Chronique|

Quand les artistes valent moins qu’une minoune

Un timbre avec une image du Hibou enchanté

CHRONIQUE / Ça me fait grincer des dents chaque fois que je vends ou j’achète une auto usagée - je n’ai jamais acheté un véhicule neuf - et que, au moment de transférer les titres de propriété à la SAAQ, on collecte la taxe de vente provinciale.


Presque 10 %, 9,975 % pour être exact.

Si vous achetez une maison «usagée», pas de taxe, si vous achetez une souffleuse sur Marketplace, pas de taxe, un piano à queue sur Kijiji, pas de taxe. Mais une auto, au Québec, sera taxée chaque fois qu’elle sera vendue d’un particulier à un autre tant et aussi longtemps qu’elle sera en état de rouler.

Elle pourrait, en théorie, générer plus de taxes que le montant qu’elle a coûté à son premier propriétaire.

Le Québec collecte à chaque transaction.

J’ai pensé à ça en apprenant dimanche que le gouvernement fédéral planche sur une réforme de sa loi sur les droits d’auteurs et qu’il veut introduire ce qu’on appelle un «droit de suite» pour permettre aux artistes dont les œuvres sont revendues de toucher une portion du prix de vente.
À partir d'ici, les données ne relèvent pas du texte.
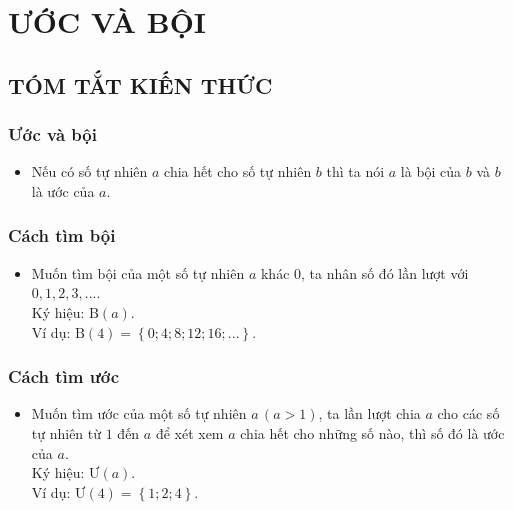 \section{ƯỚC VÀ BỘI}
\subsection{TÓM TẮT KIẾN THỨC}
\begin{tomtat}
	\subsubsection{Ước và bội}
\begin{itemize}
\item Nếu có số tự nhiên $a$ chia hết cho số tự nhiên $b$ thì ta nói $a$ là bội của $b$ và $b$ là ước của $a$.
\end{itemize}
	\subsubsection{Cách tìm bội}
\begin{itemize}
\item Muốn tìm bội của một số tự nhiên $a$ khác $0$, ta nhân số đó lần lượt với $0, 1, 2, 3, ...$.\\
Ký hiệu: $\text{B}\left( a \right)$.\\
Ví dụ: $\text{B}\left( 4 \right) = \left\{ {0;4;8;12;16;...} \right\}$.
\end{itemize}
	\subsubsection{Cách tìm ước}
\begin{itemize}
\item Muốn tìm ước của một số tự nhiên $a\,\left( {a > 1}\right)$, ta lần lượt chia $a$ cho các số tự nhiên từ $1$ đến $a$ để xét xem $a$ chia hết cho những số nào, thì số đó là ước của $a$.\\
Ký hiệu: $\text{Ư}\left( a \right)$.\\
Ví dụ: $\text{Ư}\left( 4 \right) = \left\{ {1;2;4} \right\}$.
\end{itemize}
\end{tomtat}
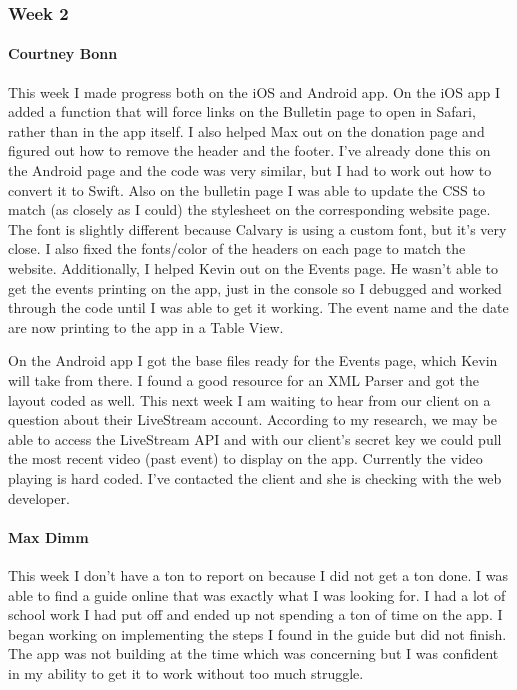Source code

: 		\subsubsection{Week 2}
		
			\paragraph{Courtney Bonn}
			This week I made progress both on the iOS and Android app. On the iOS app I added a function that will force links on the Bulletin page to open in Safari, rather than in the app itself. I also helped Max out on the donation page and figured out how to remove the header and the footer. I've already done this on the Android page and the code was very similar, but I had to work out how to convert it to Swift. Also on the bulletin page I was able to update the CSS to match (as closely as I could) the stylesheet on the corresponding website page. The font is slightly different because Calvary is using a custom font, but it's very close. I also fixed the fonts/color of the headers on each page to match the website. Additionally, I helped Kevin out on the Events page. He wasn't able to get the events printing on the app, just in the console so I debugged and worked through the code until I was able to get it working. The event name and the date are now printing to the app in a Table View.

On the Android app I got the base files ready for the Events page, which Kevin will take from there. I found a good resource for an XML Parser and got the layout coded as well. This next week I am waiting to hear from our client on a question about their LiveStream account. According to my research, we may be able to access the LiveStream API and with our client's secret key we could pull the most recent video (past event) to display on the app. Currently the video playing is hard coded. I've contacted the client and she is checking with the web developer.

			\paragraph{Max Dimm}
			This week I don't have a ton to report on because I did not get a ton done. I was able to find a guide online that was exactly what I was looking for. I had a lot of school work I had put off and ended up not spending a ton of time on the app. I began working on implementing the steps I found in the guide but did not finish. The app was not building at the time which was concerning but I was confident in my ability to get it to work without too much struggle.
			
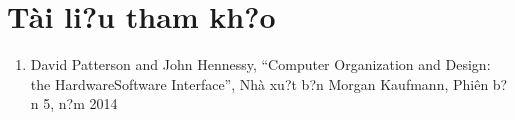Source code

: 

\chapter{Tài li?u tham kh?o}
\begin{enumerate}
\item David Patterson and John Hennessy, ``Computer Organization and Design: the Hardware\/Software Interface'', Nhà xu?t b?n Morgan Kaufmann, Phiên b?n 5, n?m 2014
\end{enumerate}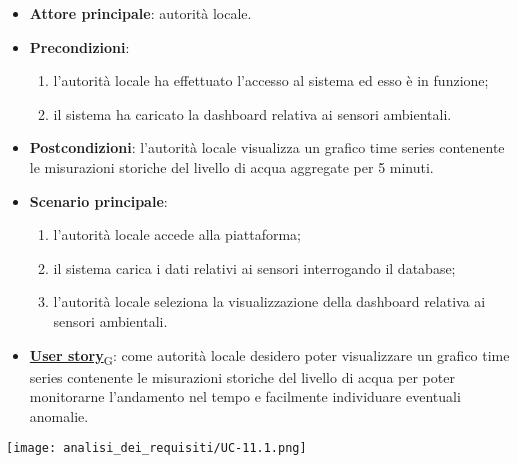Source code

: \begin{itemize}
	\item \textbf{Attore principale}: autorità locale.
	\item \textbf{Precondizioni}:
	      \begin{enumerate}
		      \item l'autorità locale ha effettuato l'accesso al sistema ed esso è in funzione;
		      \item il sistema ha caricato la dashboard relativa ai sensori ambientali.
	      \end{enumerate}
	\item \textbf{Postcondizioni}: l'autorità locale visualizza un grafico time series contenente le misurazioni storiche
	      del livello di acqua aggregate per 5 minuti.
	\item \textbf{Scenario principale}:
	      \begin{enumerate}
		      \item l'autorità locale accede alla piattaforma;
		      \item il sistema carica i dati relativi ai sensori interrogando il database;
		      \item l'autorità locale seleziona la visualizzazione della dashboard relativa ai sensori ambientali.
	      \end{enumerate}
	\item \href{https://7last.github.io/docs/pb/documentazione-interna/glossario\#user-story}{\textbf{User story}\textsubscript{G}}:
	      come autorità locale desidero poter visualizzare un grafico time series contenente le misurazioni storiche
	      del livello di acqua per poter monitorarne l'andamento nel tempo e facilmente individuare eventuali anomalie.
\end{itemize}
\begin{center}
	\texttt{[image: analisi\_dei\_requisiti/UC-11.1.png]}
\end{center}


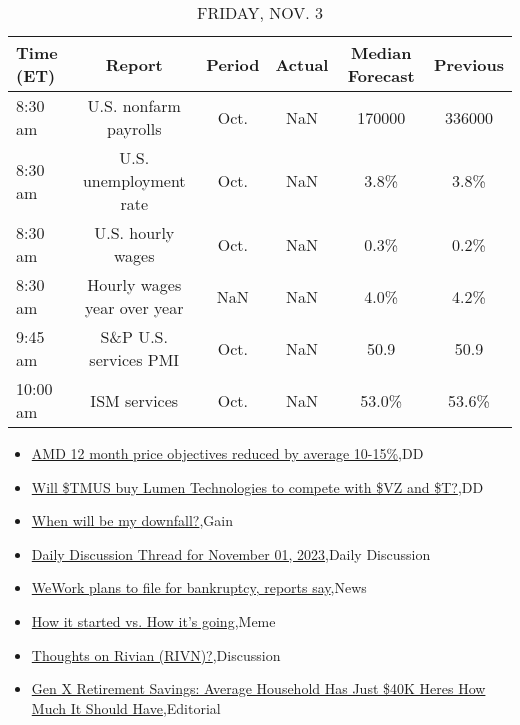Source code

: \documentclass{article}%
\begin{document}
%


\begin{table}[htbp]%
\caption{FRIDAY, NOV. 3}%
\centering%
\begin{adjustbox}{width=1\textwidth}%
\begin{tabular}{lccccc}
\toprule
Time (ET) &                      Report & Period & Actual & Median Forecast & Previous \\
\midrule
  8:30 am &       U.S. nonfarm payrolls &   Oct. &    NaN &          170000 &   336000 \\
  8:30 am &      U.S. unemployment rate &   Oct. &    NaN &            3.8\% &     3.8\% \\
  8:30 am &           U.S. hourly wages &   Oct. &    NaN &            0.3\% &     0.2\% \\
  8:30 am & Hourly wages year over year &    NaN &    NaN &            4.0\% &     4.2\% \\
  9:45 am &       S\&P U.S. services PMI &   Oct. &    NaN &            50.9 &     50.9 \\
 10:00 am &                ISM services &   Oct. &    NaN &           53.0\% &    53.6\% \\
\bottomrule
\end{tabular}
%
\end{adjustbox}%
\end{table}

%
\begin{itemize}%
\item%
\href{https://reddit.com/r/wallstreetbets/comments/17lba3a/amd\_12\_month\_price\_objectives\_reduced\_by\_average/}{AMD 12 month price objectives reduced by average 10-15\%},DD%
\item%
\href{https://reddit.com/r/wallstreetbets/comments/17la1r1/will\_tmus\_buy\_lumen\_technologies\_to\_compete\_with/}{Will \$TMUS buy Lumen Technologies to compete with \$VZ and \$T?},DD%
\item%
\href{https://reddit.com/r/wallstreetbets/comments/17l9htl/when\_will\_be\_my\_downfall/}{When will be my downfall?},Gain%
\item%
\href{https://reddit.com/r/wallstreetbets/comments/17l8ny8/daily\_discussion\_thread\_for\_november\_01\_2023/}{Daily Discussion Thread for November 01, 2023},Daily Discussion%
\item%
\href{https://reddit.com/r/wallstreetbets/comments/17l6n4t/wework\_plans\_to\_file\_for\_bankruptcy\_reports\_say/}{WeWork plans to file for bankruptcy, reports say},News%
\item%
\href{https://reddit.com/r/wallstreetbets/comments/17l5qqe/how\_it\_started\_vs\_how\_its\_going/}{How it started vs. How it's going},Meme%
\item%
\href{https://reddit.com/r/StockMarket/comments/17kt86a/thoughts\_on\_rivian\_rivn/}{Thoughts on Rivian (RIVN)?},Discussion%
\item%
\href{https://reddit.com/r/Economics/comments/17l5kdz/gen\_x\_retirement\_savings\_average\_household\_has/}{Gen X Retirement Savings: Average Household Has Just \$40K  Heres How Much It Should Have},Editorial%
\end{itemize}%
\end{document}
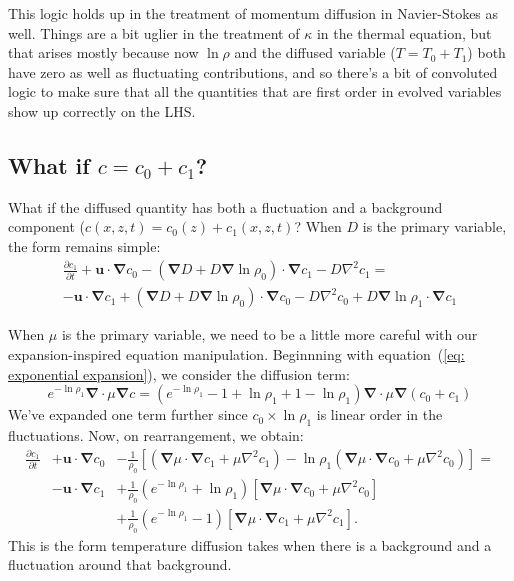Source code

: \documentclass[letterpaper,12pt]{paper}
\newcommand{\del}{\ensuremath{\mathbf{\nabla}}}
\renewcommand{\vec}[1]{\ensuremath{\mathbf{#1}}}
\begin{document}
This logic holds up in the treatment of momentum diffusion in Navier-Stokes as well.  Things are a bit uglier in the treatment of $\kappa$ in the thermal equation, but that arises mostly because now $\ln \rho$ and the diffused variable ($T=T_0+T_1$) both have zero as well as fluctuating contributions, and so there's a bit of convoluted logic to make sure that all the quantities that are first order in evolved variables show up correctly  on the LHS. 

\subsection{What if $c=c_0 + c_1$?}
What if the diffused quantity has both a fluctuation and a background
component ($c(x,z,t) = c_0(z) + c_1(x,z,t)$?   
When $D$ is the primary variable, the form remains simple:
\begin{multline}
\frac{\partial c_1}{\partial t} +\vec{u}\cdot\del c_0- (\del D + D\del \ln \rho_0) \cdot \del c_1 - D \nabla^2 c_1 =\\
 -\vec{u}\cdot\del c_1 + (\del D + D\del \ln \rho_0) \cdot \del c_0 - D \nabla^2 c_0+ D\del \ln \rho_1 \cdot \del c_1 
\end{multline}



When $\mu$ is the primary variable, we need to be a little more careful with our
expansion-inspired equation manipulation.  Beginnning with equation~(\ref{eq: exponential expansion}),
we consider the diffusion term:
\begin{equation}
e^{-\ln \rho_1} \del \cdot \mu \del c = 
\left(e^{-\ln \rho_1} - 1 +\ln \rho_1 +1 -\ln \rho_1\right)  \del
\cdot \mu \del \left(c_0 + c_1\right)
\end{equation}
We've expanded one term further since $c_0 \times \ln \rho_1$ is
linear order in the fluctuations.  Now, on rearrangement, we obtain:
\begin{eqnarray}
\frac{\partial c_1}{\partial t} &+\vec{u}\cdot\del c_0&-\frac{1}{\rho_0}\left[\left(\del \mu \cdot \del c_1 + \mu \nabla^2 c_1\right)
-\ln \rho_1 \left(\del \mu \cdot \del c_0 + \mu \nabla^2 c_0\right)\right] 
=\nonumber 
\\ &-\vec{u}\cdot\del c_1  &+ \frac{1}{\rho_0}\left(e^{-\ln \rho_1} + \ln \rho_1\right)\left[\del \mu \cdot \del c_0 + \mu \nabla^2 c_0 \right]
\\ && +\frac{1}{\rho_0}\left(e^{-\ln \rho_1} -1\right)\left[\del \mu \cdot \del c_1 + \mu \nabla^2 c_1\right].\nonumber
\end{eqnarray}
This is the form temperature diffusion takes when there is a background and a fluctuation around that background.
\end{document}
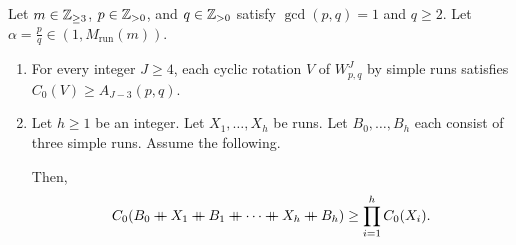 \begin{lemma}\label{lem:separated-subwords}
Let $m\in\Z_{\ge3}$, $p\in\Z_{>0}$, and $q\in\Z_{>0}$ satisfy $\gcd(p,q)=1$ and $q\ge2$.
Let $\alpha=\frac pq\in(1,M_{\mathrm{run}}(m))$.

\begin{enumerate}
\item\label{c:separated-subwords-rotations} For every integer $J\ge4$, each cyclic rotation $V$ of $W_{p,q}^J$
by simple runs satisfies $C_0(V)\ge A_{J-3}(p,q)$.
\item\label{c:separated-subwords-construction} Let $h\ge1$ be an integer.
Let $X_1,\ldots,X_h$ be runs.
Let $B_0,\ldots,B_h$ each consist of three simple runs. Assume the following.
Then,
\begin{equation}\label{eq:separated-subwords}
 C_0(B_0\ccn X_1\ccn B_1\ccn \cdots\ccn X_h\ccn B_h)\ge\prod_{i=1}^h C_0(X_i).
\end{equation}
\end{enumerate}
\end{lemma}
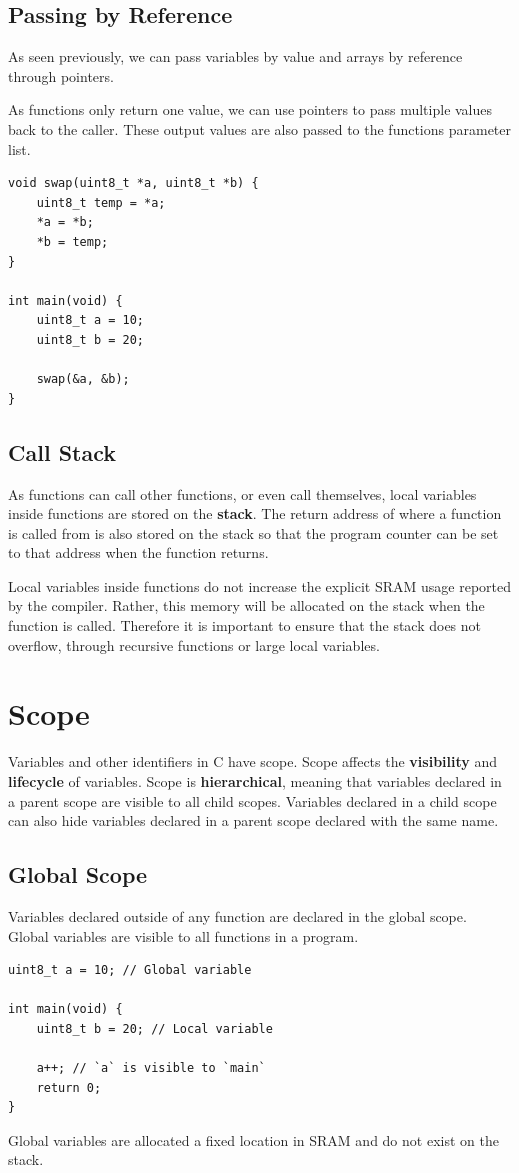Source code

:\documentclass[a4paper]{report}
\begin{document}
\subsection{Passing by Reference}
As seen previously, we can pass variables by value
and arrays by reference through pointers.

As functions only return one value, we can use pointers to pass
multiple values back to the caller. These output values are
also passed to the functions parameter list.
\begin{verbatim}
void swap(uint8_t *a, uint8_t *b) {
    uint8_t temp = *a;
    *a = *b;
    *b = temp;
}

int main(void) {
    uint8_t a = 10;
    uint8_t b = 20;

    swap(&a, &b);
}
\end{verbatim}
\subsection{Call Stack}
As functions can call other functions, or even call themselves,
local variables inside functions are stored on the \textbf{stack}.
The return address of where a function is called from is also stored
on the stack so that the program counter can be set to that address
when the function returns.

Local variables inside functions do not increase the explicit SRAM usage
reported by the compiler. Rather, this memory will be allocated
on the stack when the function is called. Therefore it is
important to ensure that the stack does not overflow, through
recursive functions or large local variables.
\section{Scope}
Variables and other identifiers in C have scope.
Scope affects the \textbf{visibility} and \textbf{lifecycle} of variables.
Scope is \textbf{hierarchical}, meaning that variables declared in a parent scope
are visible to all child scopes.
Variables declared in a child scope can also hide variables
declared in a parent scope declared with the same name.
\subsection{Global Scope}
Variables declared outside of any function are declared in the global scope.
Global variables are visible to all functions in a program.
\begin{verbatim}
uint8_t a = 10; // Global variable

int main(void) {
    uint8_t b = 20; // Local variable

    a++; // `a` is visible to `main`
    return 0;
}
\end{verbatim}
Global variables are allocated a fixed location in SRAM and
do not exist on the stack.
\end{document}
On a donné l’exemple de l’artiste inuite Kenojuak Ashevak, qui a vendu une de ses 50 gravures «Le Hibou enchanté» pour 24 $ en 1960, et dont la succession n’a pas touché un sou noir quand elle a été revendue 216 000 $ à Toronto en 2018, un record au pays pour la vente d’une image aux enchères, selon Nunavut News. «C’est un grand hommage rendu à cette artiste», avait alors lancé l’encanteur Duncan McLean.

Spécialiste de l’art inuit, il a confié en septembre 2020 au Nunatsiaq News que les œuvres d’artistes inuits avaient gagné «une incroyable reconnaissance» et qu’elles attiraient de plus en plus de riches collectionneurs. «L’art inuit est maintenant considéré comme un grand art canadien.»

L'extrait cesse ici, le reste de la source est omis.